<<<<

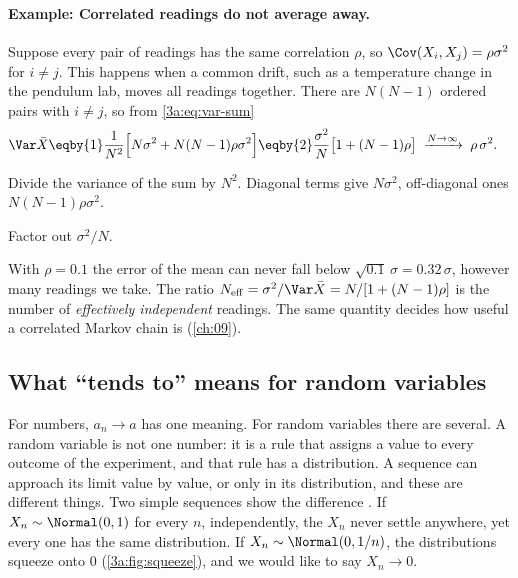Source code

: \paragraph{Example: Correlated readings do not average away.}
\label{3a:ex:correlated-mean}
Suppose every pair of readings has the same correlation $\rho$, so
$\Cov(X_i,X_j)=\rho\sigma^2$ for $i\neq j$. This happens when a common
drift, such as a temperature change in the pendulum lab, moves all readings
together. There are $N(N-1)$ ordered pairs with $i\neq j$, so from
\eqref{3a:eq:var-sum}
\begin{align*}
  \Var\bar X
  &\eqby{1} \frac1{N^2}\Bigl[N\sigma^2+N(N-1)\rho\sigma^2\Bigr]
   \eqby{2} \frac{\sigma^2}{N}\bigl[1+(N-1)\rho\bigr]
   \;\xrightarrow{N\to\infty}\;\rho\,\sigma^2 .
\end{align*}
\begin{explain}
  \item Divide the variance of the sum by $N^2$. Diagonal terms give $N\sigma^2$, off-diagonal ones $N(N-1)\rho\sigma^2$.
  \item Factor out $\sigma^2/N$.
\end{explain}
With $\rho=0.1$ the error of the mean can never fall below
$\sqrt{0.1}\,\sigma=0.32\,\sigma$, however many readings we take. The ratio
$N_{\mathrm{eff}}=\sigma^2/\Var\bar X=N/[1+(N-1)\rho]$ is the number of
\emph{effectively independent} readings. The same quantity decides how
useful a correlated Markov chain is (\cref{ch:09}).

\subsection{What ``tends to'' means for random variables}
\label{3a:sec:convergence}

For numbers, $a_n\to a$ has one meaning. For random variables there are
several. A random variable is not one number: it is a rule that assigns a
value to every outcome of the experiment, and that rule has a distribution.
A sequence can approach its limit value by value, or only in its
distribution, and these are different things. Two simple sequences show the
difference . If $X_n\sim\Normal(0,1)$ for every $n$, independently, the
$X_n$ never settle anywhere, yet every one has the same distribution. If
$X_n\sim\Normal(0,1/n)$, the distributions squeeze onto $0$
(\cref{3a:fig:squeeze}), and we would like to say $X_n\to0$.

>>>>

▶ _EXERCISE DESCRIPTION_:
Copy, with no alteration, the line that contains "same distribution. If" and each remaining line of the listing above.

▶ _RESULT FOR THIS TASK_:
$X_n$ never settle anywhere, yet every one has the same distribution. If
$X_n\sim\Normal(0,1/n)$, the distributions squeeze onto $0$
(\cref{3a:fig:squeeze}), and we would like to say $X_n\to0$.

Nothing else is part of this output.